• **Task instructions**
Write out the following listing's lines from the one with "Changing everything is" to the one with "## 2. Prototype", exactly, with both included and no others.

• **Records for the task**
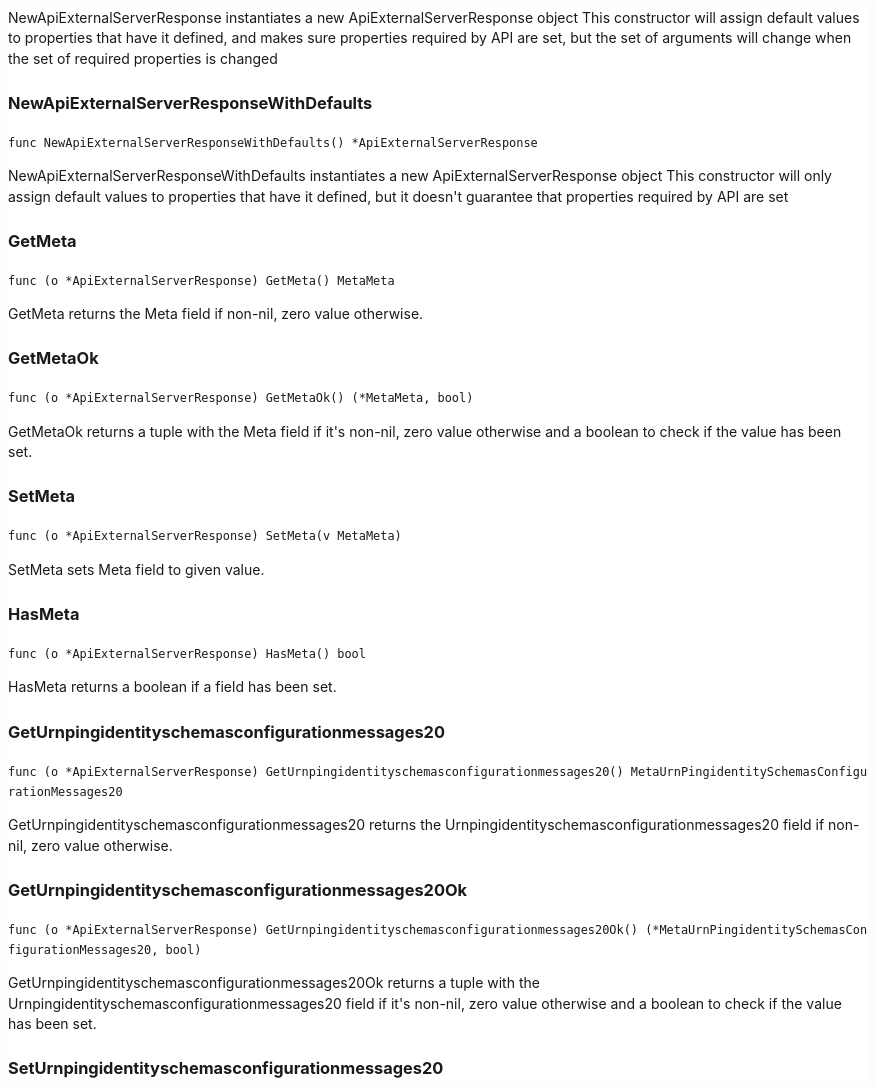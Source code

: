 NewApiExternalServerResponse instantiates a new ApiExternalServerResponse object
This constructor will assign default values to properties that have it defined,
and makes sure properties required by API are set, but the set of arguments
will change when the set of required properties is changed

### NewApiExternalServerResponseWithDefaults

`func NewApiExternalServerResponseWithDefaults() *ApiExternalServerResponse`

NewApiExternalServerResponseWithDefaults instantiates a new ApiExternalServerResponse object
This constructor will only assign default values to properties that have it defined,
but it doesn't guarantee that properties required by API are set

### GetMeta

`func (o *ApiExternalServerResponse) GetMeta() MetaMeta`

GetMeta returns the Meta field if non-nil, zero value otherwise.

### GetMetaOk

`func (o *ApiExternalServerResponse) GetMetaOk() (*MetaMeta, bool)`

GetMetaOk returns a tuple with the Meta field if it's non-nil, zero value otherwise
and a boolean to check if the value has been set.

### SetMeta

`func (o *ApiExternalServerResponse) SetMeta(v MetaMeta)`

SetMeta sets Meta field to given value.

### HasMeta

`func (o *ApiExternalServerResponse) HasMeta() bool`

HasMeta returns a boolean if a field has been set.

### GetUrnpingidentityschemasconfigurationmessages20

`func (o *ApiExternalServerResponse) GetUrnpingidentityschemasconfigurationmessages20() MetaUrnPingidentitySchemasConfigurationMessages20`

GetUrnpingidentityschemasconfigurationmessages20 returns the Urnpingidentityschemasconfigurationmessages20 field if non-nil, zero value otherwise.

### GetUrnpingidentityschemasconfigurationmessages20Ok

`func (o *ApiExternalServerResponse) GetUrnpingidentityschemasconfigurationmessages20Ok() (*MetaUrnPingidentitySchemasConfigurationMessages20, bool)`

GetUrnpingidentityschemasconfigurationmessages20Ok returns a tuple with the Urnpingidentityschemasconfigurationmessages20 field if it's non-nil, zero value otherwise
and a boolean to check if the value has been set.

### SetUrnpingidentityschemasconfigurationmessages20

...

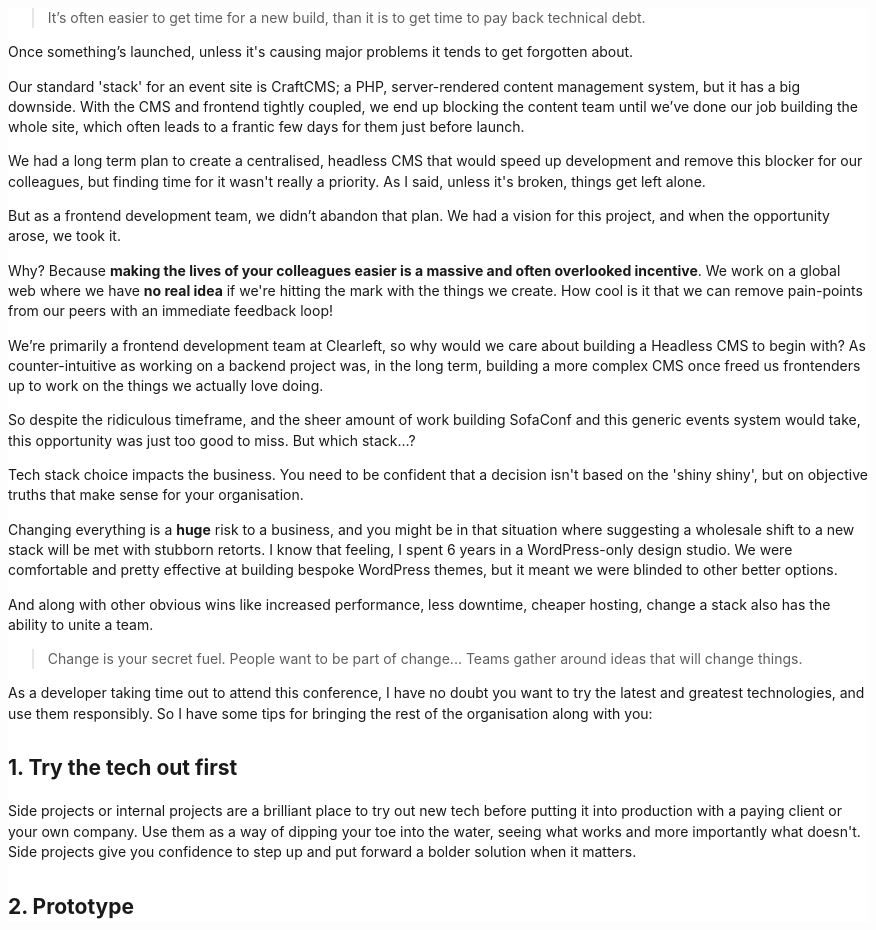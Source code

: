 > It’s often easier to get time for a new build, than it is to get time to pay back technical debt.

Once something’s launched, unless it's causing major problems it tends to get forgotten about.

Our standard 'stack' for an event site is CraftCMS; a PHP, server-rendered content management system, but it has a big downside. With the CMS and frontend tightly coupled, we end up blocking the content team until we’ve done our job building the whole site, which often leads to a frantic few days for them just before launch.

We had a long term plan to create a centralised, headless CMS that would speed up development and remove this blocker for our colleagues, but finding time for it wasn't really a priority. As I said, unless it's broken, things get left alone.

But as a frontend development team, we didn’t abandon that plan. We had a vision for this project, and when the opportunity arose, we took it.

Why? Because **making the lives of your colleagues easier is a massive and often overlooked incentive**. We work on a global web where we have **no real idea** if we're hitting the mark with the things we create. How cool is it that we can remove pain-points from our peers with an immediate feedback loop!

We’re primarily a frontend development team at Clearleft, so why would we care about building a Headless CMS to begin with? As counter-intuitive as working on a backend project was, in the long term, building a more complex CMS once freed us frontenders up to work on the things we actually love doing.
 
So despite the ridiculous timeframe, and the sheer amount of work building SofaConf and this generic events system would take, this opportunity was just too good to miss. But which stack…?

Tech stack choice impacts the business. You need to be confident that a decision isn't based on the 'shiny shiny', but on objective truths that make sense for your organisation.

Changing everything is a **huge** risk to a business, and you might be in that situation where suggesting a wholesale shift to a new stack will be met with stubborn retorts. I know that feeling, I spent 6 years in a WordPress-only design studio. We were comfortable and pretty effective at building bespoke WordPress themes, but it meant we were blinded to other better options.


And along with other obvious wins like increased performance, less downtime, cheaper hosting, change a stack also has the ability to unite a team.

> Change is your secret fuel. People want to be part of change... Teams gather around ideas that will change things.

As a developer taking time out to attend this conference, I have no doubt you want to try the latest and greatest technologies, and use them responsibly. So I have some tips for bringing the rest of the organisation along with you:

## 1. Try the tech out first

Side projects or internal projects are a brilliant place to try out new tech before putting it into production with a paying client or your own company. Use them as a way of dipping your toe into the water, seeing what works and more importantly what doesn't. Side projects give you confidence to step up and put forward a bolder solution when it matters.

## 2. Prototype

• **Reply to the task**
Changing everything is a **huge** risk to a business, and you might be in that situation where suggesting a wholesale shift to a new stack will be met with stubborn retorts. I know that feeling, I spent 6 years in a WordPress-only design studio. We were comfortable and pretty effective at building bespoke WordPress themes, but it meant we were blinded to other better options.


And along with other obvious wins like increased performance, less downtime, cheaper hosting, change a stack also has the ability to unite a team.

> Change is your secret fuel. People want to be part of change... Teams gather around ideas that will change things.

As a developer taking time out to attend this conference, I have no doubt you want to try the latest and greatest technologies, and use them responsibly. So I have some tips for bringing the rest of the organisation along with you:

## 1. Try the tech out first

Side projects or internal projects are a brilliant place to try out new tech before putting it into production with a paying client or your own company. Use them as a way of dipping your toe into the water, seeing what works and more importantly what doesn't. Side projects give you confidence to step up and put forward a bolder solution when it matters.

## 2. Prototype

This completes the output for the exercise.